Oregon Democrats mean to retake control of the legislature in 2006, and are fielding a variety of challenges to Republican House incumbents across the state. For sure there are varying degrees of success each will have; much of the state still endorses the party, particularly on a local basis.

In two districts where challengers recently announced their candidacies, they have each sought some kind of reference to the corruptive influence of money in politics, although in different ways. In District 24, Sal Peralta formally announced a run that he had clearly signalled over the past year or so. Yamhill County was moderately red in 2004; incumbent Donna Nelson beat four challengers with 53% of the vote, while George Bush received 57%. Peralta is running a firmly progressive platform (inlcuding a prominent dig against Minnis on the payday loan bill that she killed, something Democrats statewide look to hammer her on), but to sharpen his change-agent bona fides he makes a unique statement about where his money is going to come from--locally:
I intend to run a very different kind of campaign than most candidates.

I will not be accepting contributions from businesses or trade associations that are not located in Yamhill County, nor will I be accepting contributions from labor unions that don't have members the county.

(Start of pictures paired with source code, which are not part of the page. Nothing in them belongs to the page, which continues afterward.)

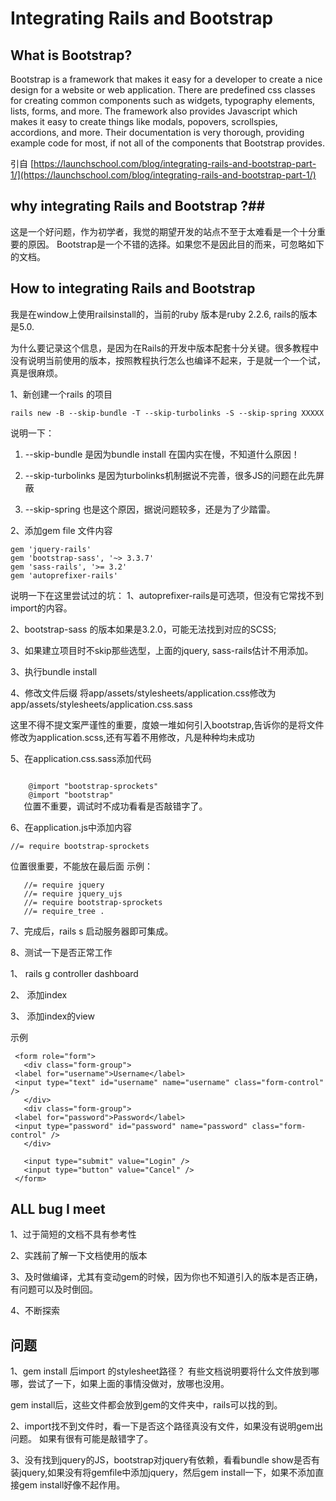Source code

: # Integrating Rails and Bootstrap #

## What is Bootstrap? ##

Bootstrap is a framework that makes it easy for a developer to create a nice design for a website or web application. There are predefined css classes for creating common components such as widgets, typography elements, lists, forms, and more. The framework also provides Javascript which makes it easy to create things like modals, popovers, scrollspies, accordions, and more. Their documentation is very thorough, providing example code for most, if not all of the components that Bootstrap provides.

引自
[https://launchschool.com/blog/integrating-rails-and-bootstrap-part-1/](https://launchschool.com/blog/integrating-rails-and-bootstrap-part-1/)


## why integrating Rails and Bootstrap ?##

这是一个好问题，作为初学者，我觉的期望开发的站点不至于太难看是一个十分重要的原因。 Bootstrap是一个不错的选择。如果您不是因此目的而来，可忽略如下的文档。


## How to integrating Rails and Bootstrap ##

我是在window上使用railsinstall的，当前的ruby 版本是ruby 2.2.6, rails的版本是5.0. 

为什么要记录这个信息，是因为在Rails的开发中版本配套十分关键。很多教程中没有说明当前使用的版本，按照教程执行怎么也编译不起来，于是就一个一个试，真是很麻烦。

1、新创建一个rails 的项目

    rails new -B --skip-bundle -T --skip-turbolinks -S --skip-spring XXXXX

   说明一下：
   

1. --skip-bundle 是因为bundle install 在国内实在慢，不知道什么原因！


2. --skip-turbolinks 是因为turbolinks机制据说不完善，很多JS的问题在此先屏蔽


3. --skip-spring 也是这个原因，据说问题较多，还是为了少踏雷。



2、添加gem file 文件内容
    
    gem 'jquery-rails'
    gem 'bootstrap-sass', '~> 3.3.7'
    gem 'sass-rails', '>= 3.2'
    gem 'autoprefixer-rails'

   说明一下在这里尝试过的坑：
   1、autoprefixer-rails是可选项，但没有它常找不到import的内容。

   2、bootstrap-sass 的版本如果是3.2.0，可能无法找到对应的SCSS;

   3、如果建立项目时不skip那些选型，上面的jquery, sass-rails估计不用添加。

3、执行bundle install

4、修改文件后缀
   将app/assets/stylesheets/application.css修改为 app/assets/stylesheets/application.css.sass
   
   这里不得不提文案严谨性的重要，度娘一堆如何引入bootstrap,告诉你的是将文件修改为application.scss,还有写着不用修改，凡是种种均未成功


5、在application.css.sass添加代码
   
   <code>
    @import "bootstrap-sprockets" 
    @import "bootstrap"
   </code> 
   位置不重要，调试时不成功看看是否敲错字了。 



6、在application.js中添加内容
   
   `//= require bootstrap-sprockets`
    
   位置很重要，不能放在最后面
   示例：
    
       //= require jquery
       //= require jquery_ujs
       //= require bootstrap-sprockets
       //= require_tree .

7、完成后，rails s 启动服务器即可集成。


8、测试一下是否正常工作
   
   1、 rails g controller dashboard

   2、 添加index

   3、 添加index的view

   示例
 
     <form role="form">
       <div class="form-group">
     <label for="username">Username</label>
     <input type="text" id="username" name="username" class="form-control" />
       </div>
       <div class="form-group">
     <label for="password">Password</label>
     <input type="password" id="password" name="password" class="form-control" />
       </div>
    
       <input type="submit" value="Login" />
       <input type="button" value="Cancel" />
     </form>



## ALL bug I meet ##

1、过于简短的文档不具有参考性

2、实践前了解一下文档使用的版本

3、及时做编译，尤其有变动gem的时候，因为你也不知道引入的版本是否正确，有问题可以及时倒回。

4、不断探索


## 问题 ##

1、gem install 后import 的stylesheet路径？
有些文档说明要将什么文件放到哪哪，尝试了一下，如果上面的事情没做对，放哪也没用。

gem install后，这些文件都会放到gem的文件夹中，rails可以找的到。


2、import找不到文件时，看一下是否这个路径真没有文件，如果没有说明gem出问题。 如果有很有可能是敲错字了。

3、没有找到jquery的JS，bootstrap对jquery有依赖，看看bundle show是否有装jquery,如果没有将gemfile中添加jquery，然后gem install一下，如果不添加直接gem install好像不起作用。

Why? Because I believe that too many of our elected officials in Salem, and in Washington DC, serve 2 masters.

The first, and most important of these masters should be the constituency that elected them. We the People.

The second set of masters are the special interest lobbyists and business associations that primarily fund political campaigns in Oregon, and spend millions to lobby our representatives on public policy.

The result of this dual ownership of our political process is a system in which we have public servants who tend to do a very good job with constituent casework, helping the people navigate their way through various government bureaucracies to access government services, but who all-too-often, do a poor job of shaping and passing public interested public policy.

There's that "buy local" theme again. It seems to resonate powerfully with a broad range of Oregonians, and in an area that looms large as a target for expansion-based development, there appears to be some worry over the influence of those who come to capitalize. "Keeping Yamhill Local" may be a smart centrist strategy for Peralta, and it's seats like the 24th that will need to be the difference for the Democrats.

Downstate in Josephine County, things were a little redder in 2004. Bush carried 63% of the vote countywide, and 3rd District incumbent Gordon Anderson (DDS) cruised to victory by the same margin. Only a very strong candidate or a serious tidal wave of discontent looks to dislodge Anderson take the open seat from Anderson pal Ron Maurer, but giving it an impassioned shot is longtime activist and union leader Howard Owens.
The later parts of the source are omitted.